7. The method for cross-provincial power purchase matching and dispatching based on a supply guarantee index according to claim 1, characterized in that, Step S6 specifically includes: S61. Set three-dimensional dispatch efficiency evaluation indicators: response speed indicator is the time from the initiation of power purchase demand to the arrival of power; cost control indicator is the comprehensive power purchase cost per unit of guaranteed power supply; supply and demand balance indicator is the supply and demand deviation rate between the actual power purchase and the power shortage. S62. The entropy method is used to weight the three-dimensional indicators to synthesize a total scheduling efficiency score of 0 to 100 points. A score of 80 points or above is judged as efficient scheduling. S63. If a province's total dispatch efficiency score is below 60 points for three consecutive times, a closed-loop optimization is performed: the weight of the response speed dimension in the comprehensive supply guarantee index is automatically increased to 30%, and the BP neural network mapping model is retrained using the latest dispatch operation data to update the threshold of the power purchase matching dispatch parameters; after closed-loop iterative optimization, the response time for cross-provincial power purchase guarantee is shortened from the original 4-6 hours to less than 2 hours.

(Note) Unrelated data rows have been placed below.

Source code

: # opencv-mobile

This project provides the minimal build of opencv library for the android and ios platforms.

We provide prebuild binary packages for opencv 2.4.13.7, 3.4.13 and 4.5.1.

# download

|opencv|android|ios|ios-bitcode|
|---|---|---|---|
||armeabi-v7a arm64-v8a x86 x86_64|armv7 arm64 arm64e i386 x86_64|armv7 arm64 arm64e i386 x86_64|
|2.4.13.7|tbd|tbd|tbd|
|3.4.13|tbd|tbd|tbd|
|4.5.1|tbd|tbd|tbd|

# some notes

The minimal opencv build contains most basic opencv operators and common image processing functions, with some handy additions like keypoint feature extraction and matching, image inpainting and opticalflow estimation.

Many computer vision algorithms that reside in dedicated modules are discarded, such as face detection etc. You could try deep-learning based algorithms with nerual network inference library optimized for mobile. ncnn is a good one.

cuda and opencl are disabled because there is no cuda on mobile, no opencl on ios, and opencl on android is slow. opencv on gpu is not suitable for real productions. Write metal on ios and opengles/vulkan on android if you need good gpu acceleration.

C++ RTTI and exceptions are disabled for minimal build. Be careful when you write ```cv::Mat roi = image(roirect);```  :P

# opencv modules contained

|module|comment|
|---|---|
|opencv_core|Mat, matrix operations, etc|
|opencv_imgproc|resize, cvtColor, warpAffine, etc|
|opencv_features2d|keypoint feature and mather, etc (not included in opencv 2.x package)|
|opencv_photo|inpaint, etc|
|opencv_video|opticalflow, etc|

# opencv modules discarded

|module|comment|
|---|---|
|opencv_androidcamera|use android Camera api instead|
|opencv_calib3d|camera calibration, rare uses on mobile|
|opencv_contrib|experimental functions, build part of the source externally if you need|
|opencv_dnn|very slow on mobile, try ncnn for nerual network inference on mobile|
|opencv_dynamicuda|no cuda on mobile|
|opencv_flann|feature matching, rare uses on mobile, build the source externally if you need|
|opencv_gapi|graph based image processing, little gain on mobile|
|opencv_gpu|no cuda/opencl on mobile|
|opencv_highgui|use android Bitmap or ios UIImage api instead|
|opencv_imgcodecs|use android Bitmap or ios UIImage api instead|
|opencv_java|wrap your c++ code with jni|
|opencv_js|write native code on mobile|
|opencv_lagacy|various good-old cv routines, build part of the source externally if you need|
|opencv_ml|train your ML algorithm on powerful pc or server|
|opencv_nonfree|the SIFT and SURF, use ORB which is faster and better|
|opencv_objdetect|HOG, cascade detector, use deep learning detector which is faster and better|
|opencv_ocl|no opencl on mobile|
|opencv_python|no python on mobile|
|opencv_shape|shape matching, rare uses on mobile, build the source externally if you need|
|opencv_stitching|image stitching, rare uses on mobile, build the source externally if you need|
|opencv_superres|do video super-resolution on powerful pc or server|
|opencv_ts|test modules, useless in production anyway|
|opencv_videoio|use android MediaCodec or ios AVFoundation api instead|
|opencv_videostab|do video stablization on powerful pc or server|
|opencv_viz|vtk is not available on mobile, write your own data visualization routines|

8. The method for cross-provincial power purchase matching and dispatching based on a supply guarantee index according to claim 1, characterized in that, The method is deployed on a power trading auxiliary decision-making platform, which integrates three major functional modules: a comprehensive supply guarantee index quantification module, an index-electricity purchase demand mapping module, and an electricity purchase priority and efficiency evaluation module.